Patience was a newfound virtue, a skill her twin, Cece, claimed Georgiana needed to work on. She tried, she really did, but her tapping slipper gave her away.

His eyes were pools of blue when they met hers, diverse and splendid.

“As an only child, I was prepared for this life. My father was sixty when I was born, my mother his third wife. He’d outlived the first two and never expected an heir to arrive with the last. He wasn’t unpleasant so much as unforgiving.

There were rules, and I was to follow them.

End of story.” Ren gave his charcoal a jaunty spin between his fingers.

“Art was not part of the ducal equation, ever. Though I started drawing before I could write.
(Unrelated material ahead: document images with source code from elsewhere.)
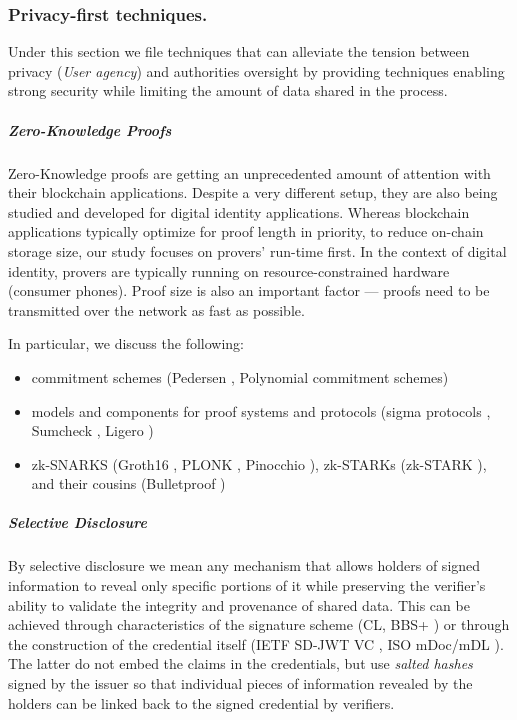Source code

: \subsubsection{Privacy-first techniques.} Under this section we file techniques that can alleviate the tension between privacy (\emph{User agency}) and authorities oversight by providing techniques enabling strong security while limiting the amount of data shared in the process.

\subparagraph{Zero-Knowledge Proofs} Zero-Knowledge proofs are getting an unprecedented amount of attention with their blockchain applications. 
Despite a very different setup, they are also being studied and developed for digital identity applications.
Whereas blockchain applications typically optimize for proof length in priority, to reduce on-chain storage size, our study focuses on provers' run-time first. In the context of digital identity, provers are typically running on resource-constrained hardware (consumer phones). Proof size is also an important factor --- proofs need to be transmitted over the network as fast as possible.  

In particular, we discuss the following:

\begin{itemize}
    \item commitment schemes (Pedersen \cite{PD91}, Polynomial commitment schemes)
    \item models and components for proof systems and protocols (sigma protocols \cite{SP90}, Sumcheck \cite{LCF92}, Ligero \cite{AHIV22})
    \item zk-SNARKS (Groth16 \cite{G16}, PLONK \cite{GWC90}, Pinocchio \cite{PHGR13}), zk-STARKs (zk-STARK \cite{BCG18}), and their cousins (Bulletproof \cite{BBD18})
\end{itemize}

\subparagraph{Selective Disclosure} By selective disclosure we mean any mechanism that allows holders of signed information to reveal only specific portions of it while preserving the verifier's ability to validate the integrity and provenance of shared data. This can be achieved through characteristics of the signature scheme (CL, BBS+ \cite{ASM06}) or through the construction of the credential itself (IETF SD-JWT VC \cite{SDJWT}, ISO mDoc/mDL \cite{ISO18013-5_2021}).
The latter do not embed the claims in the credentials, but use \emph{salted hashes} signed by the issuer so that individual pieces of information revealed by the holders can be linked back to the signed credential by verifiers.

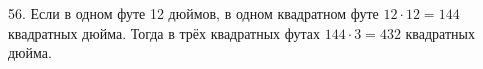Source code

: 56. Если в одном футе 12 дюймов, в одном квадратном футе $12\cdot12=144$ квадратных дюйма. Тогда в трёх квадратных футах $144\cdot3=432$ квадратных дюйма.\\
Nor was the rowdiness at Oxford, the small fire I started in my room at Magdalen, or the family’s solicitors having to assist in resolving it.

Another disappointment as he’d wanted Christ Church for me, the college he and my grandfather entered.

Though I was always grateful I didn’t start the blaze there, amongst some of the oldest structures on campus. ”

Vulnerability shimmered like candlelight around him, and Georgiana stepped into the trap scores of women had before her: the dangerous belief that, despite a man’s roguish reputation, despite his distant manner, he’d never talked like this with anyone before.

“Your childhood sounds lonely,” she whispered, the words slipping out unbidden. She’d grown up surrounded by laughter, love, arguments, chaos.

He frowned, possibly never having considered this. “I guess it still is. Lonely. My parents are long gone, and now, it’s just the two of us, Henry and me, plus a few distant cousins. After having the largest family in England, I realize this is hard for you to fathom. Truly, I would have liked—”

He shook his head as if it was too much to share and shoved to his feet. Crossing to his son, he tucked the blanket in where it had come loose. The boy mumbled sleepily, dreamily, and Ren answered in a soothing murmur, “I’m here.”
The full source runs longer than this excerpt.